- TASK DESCRIPTION:
Your reply should hold every record exactly as given, with no pictures in it.

- DATA FOR PROCESSING:
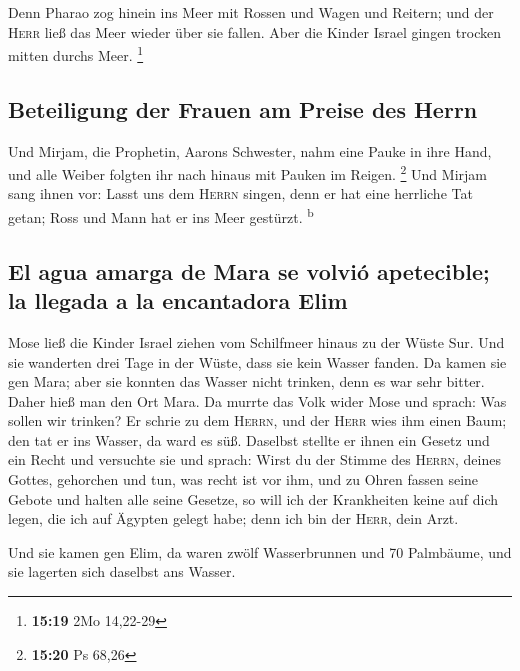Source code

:  Denn Pharao zog hinein ins Meer mit Rossen und Wagen und
Reitern; und der \textsc{Herr} ließ das Meer wieder über sie fallen.
Aber die Kinder Israel gingen trocken mitten durchs Meer. \footnote{\textbf{15:19}
  2Mo 14,22-29}

\hypertarget{beteiligung-der-frauen-am-preise-des-herrn}{%
\subsection{Beteiligung der Frauen am Preise des
Herrn}\label{beteiligung-der-frauen-am-preise-des-herrn}}

 Und Mirjam, die Prophetin, Aarons Schwester, nahm eine
Pauke in ihre Hand, und alle Weiber folgten ihr nach hinaus mit Pauken
im Reigen. \footnote{\textbf{15:20} Ps 68,26}  Und Mirjam
sang ihnen vor: Lasst uns dem \textsc{Herrn} singen, denn er hat eine
herrliche Tat getan; Ross und Mann hat er ins Meer gestürzt.
\textsuperscript{b}

\hypertarget{el-agua-amarga-de-mara-se-volviuxf3-apetecible-la-llegada-a-la-encantadora-elim}{%
\subsection{El agua amarga de Mara se volvió apetecible; la llegada a la
encantadora
Elim}\label{el-agua-amarga-de-mara-se-volviuxf3-apetecible-la-llegada-a-la-encantadora-elim}}

 Mose ließ die Kinder Israel ziehen vom Schilfmeer hinaus
zu der Wüste Sur. Und sie wanderten drei Tage in der Wüste, dass sie
kein Wasser fanden.  Da kamen sie gen Mara; aber sie
konnten das Wasser nicht trinken, denn es war sehr bitter. Daher hieß
man den Ort Mara.  Da murrte das Volk wider Mose und
sprach: Was sollen wir trinken?  Er schrie zu dem
\textsc{Herrn}, und der \textsc{Herr} wies ihm einen Baum; den tat er
ins Wasser, da ward es süß. Daselbst stellte er ihnen ein Gesetz und ein
Recht und versuchte sie  und sprach: Wirst du der Stimme
des \textsc{Herrn}, deines Gottes, gehorchen und tun, was recht ist vor
ihm, und zu Ohren fassen seine Gebote und halten alle seine Gesetze, so
will ich der Krankheiten keine auf dich legen, die ich auf Ägypten
gelegt habe; denn ich bin der \textsc{Herr}, dein Arzt.

 Und sie kamen gen Elim, da waren zwölf Wasserbrunnen und
70 Palmbäume, und sie lagerten sich daselbst ans Wasser.

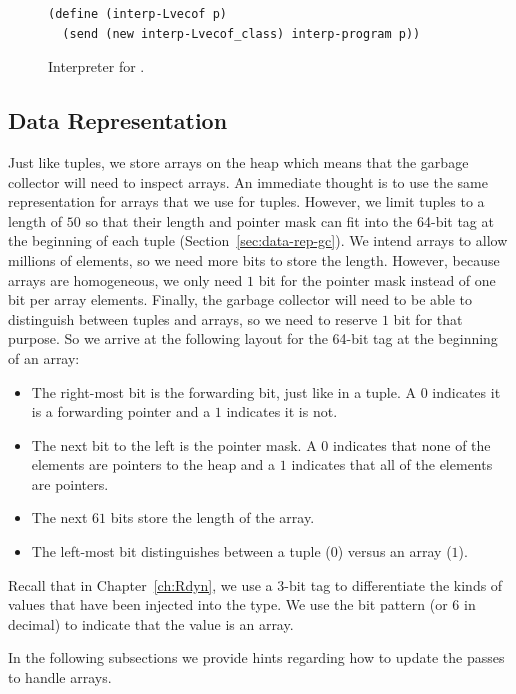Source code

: \documentclass[7x10]{TimesAPriori_MIT}%
\begin{document}
{\begin{figure}[tbp]
\begin{lstlisting}[basicstyle=\ttfamily\footnotesize]
(define (interp-Lvecof p)
  (send (new interp-Lvecof_class) interp-program p))
\end{lstlisting}
\caption{Interpreter for \LangArray{}.}
\label{fig:interp-Lvecof}
\end{figure}


\subsection{Data Representation}
\label{sec:array-rep}

Just like tuples, we store arrays on the heap which means that the
garbage collector will need to inspect arrays. An immediate thought is
to use the same representation for arrays that we use for tuples.
However, we limit tuples to a length of $50$ so that their length and
pointer mask can fit into the 64-bit tag at the beginning of each
tuple (Section~\ref{sec:data-rep-gc}). We intend arrays to allow
millions of elements, so we need more bits to store the length.
However, because arrays are homogeneous, we only need $1$ bit for the
pointer mask instead of one bit per array elements.  Finally, the
garbage collector will need to be able to distinguish between tuples
and arrays, so we need to reserve $1$ bit for that purpose.  So we
arrive at the following layout for the 64-bit tag at the beginning of
an array:
\begin{itemize}
\item The right-most bit is the forwarding bit, just like in a tuple.
  A $0$ indicates it is a forwarding pointer and a $1$ indicates
  it is not.
  
\item The next bit to the left is the pointer mask. A $0$ indicates
  that none of the elements are pointers to the heap and a $1$
  indicates that all of the elements are pointers.

\item The next $61$ bits store the length of the array.

\item The left-most bit distinguishes between a tuple ($0$) versus an
  array ($1$).
\end{itemize}


Recall that in Chapter~\ref{ch:Rdyn}, we use a $3$-bit tag to
differentiate the kinds of values that have been injected into the
 type. We use the bit pattern  (or $6$ in decimal)
to indicate that the value is an array.

In the following subsections we provide hints regarding how to update
the passes to handle arrays.


}
\end{document}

- TASK RESPONSE:
Source code

:  Denn Pharao zog hinein ins Meer mit Rossen und Wagen und
Reitern; und der \textsc{Herr} ließ das Meer wieder über sie fallen.
Aber die Kinder Israel gingen trocken mitten durchs Meer. \footnote{\textbf{15:19}
  2Mo 14,22-29}

\hypertarget{beteiligung-der-frauen-am-preise-des-herrn}{%
\subsection{Beteiligung der Frauen am Preise des
Herrn}\label{beteiligung-der-frauen-am-preise-des-herrn}}

 Und Mirjam, die Prophetin, Aarons Schwester, nahm eine
Pauke in ihre Hand, und alle Weiber folgten ihr nach hinaus mit Pauken
im Reigen. \footnote{\textbf{15:20} Ps 68,26}  Und Mirjam
sang ihnen vor: Lasst uns dem \textsc{Herrn} singen, denn er hat eine
herrliche Tat getan; Ross und Mann hat er ins Meer gestürzt.
\textsuperscript{b}

\hypertarget{el-agua-amarga-de-mara-se-volviuxf3-apetecible-la-llegada-a-la-encantadora-elim}{%
\subsection{El agua amarga de Mara se volvió apetecible; la llegada a la
encantadora
Elim}\label{el-agua-amarga-de-mara-se-volviuxf3-apetecible-la-llegada-a-la-encantadora-elim}}

 Mose ließ die Kinder Israel ziehen vom Schilfmeer hinaus
zu der Wüste Sur. Und sie wanderten drei Tage in der Wüste, dass sie
kein Wasser fanden.  Da kamen sie gen Mara; aber sie
konnten das Wasser nicht trinken, denn es war sehr bitter. Daher hieß
man den Ort Mara.  Da murrte das Volk wider Mose und
sprach: Was sollen wir trinken?  Er schrie zu dem
\textsc{Herrn}, und der \textsc{Herr} wies ihm einen Baum; den tat er
ins Wasser, da ward es süß. Daselbst stellte er ihnen ein Gesetz und ein
Recht und versuchte sie  und sprach: Wirst du der Stimme
des \textsc{Herrn}, deines Gottes, gehorchen und tun, was recht ist vor
ihm, und zu Ohren fassen seine Gebote und halten alle seine Gesetze, so
will ich der Krankheiten keine auf dich legen, die ich auf Ägypten
gelegt habe; denn ich bin der \textsc{Herr}, dein Arzt.

 Und sie kamen gen Elim, da waren zwölf Wasserbrunnen und
70 Palmbäume, und sie lagerten sich daselbst ans Wasser.

Source code

: \documentclass[7x10]{TimesAPriori_MIT}%
\begin{document}
{\begin{figure}[tbp]
\begin{lstlisting}[basicstyle=\ttfamily\footnotesize]
(define (interp-Lvecof p)
  (send (new interp-Lvecof_class) interp-program p))
\end{lstlisting}
\caption{Interpreter for \LangArray{}.}
\label{fig:interp-Lvecof}
\end{figure}


\subsection{Data Representation}
\label{sec:array-rep}

Just like tuples, we store arrays on the heap which means that the
garbage collector will need to inspect arrays. An immediate thought is
to use the same representation for arrays that we use for tuples.
However, we limit tuples to a length of $50$ so that their length and
pointer mask can fit into the 64-bit tag at the beginning of each
tuple (Section~\ref{sec:data-rep-gc}). We intend arrays to allow
millions of elements, so we need more bits to store the length.
However, because arrays are homogeneous, we only need $1$ bit for the
pointer mask instead of one bit per array elements.  Finally, the
garbage collector will need to be able to distinguish between tuples
and arrays, so we need to reserve $1$ bit for that purpose.  So we
arrive at the following layout for the 64-bit tag at the beginning of
an array:
\begin{itemize}
\item The right-most bit is the forwarding bit, just like in a tuple.
  A $0$ indicates it is a forwarding pointer and a $1$ indicates
  it is not.
  
\item The next bit to the left is the pointer mask. A $0$ indicates
  that none of the elements are pointers to the heap and a $1$
  indicates that all of the elements are pointers.

\item The next $61$ bits store the length of the array.

\item The left-most bit distinguishes between a tuple ($0$) versus an
  array ($1$).
\end{itemize}


Recall that in Chapter~\ref{ch:Rdyn}, we use a $3$-bit tag to
differentiate the kinds of values that have been injected into the
 type. We use the bit pattern  (or $6$ in decimal)
to indicate that the value is an array.

In the following subsections we provide hints regarding how to update
the passes to handle arrays.


}
\end{document}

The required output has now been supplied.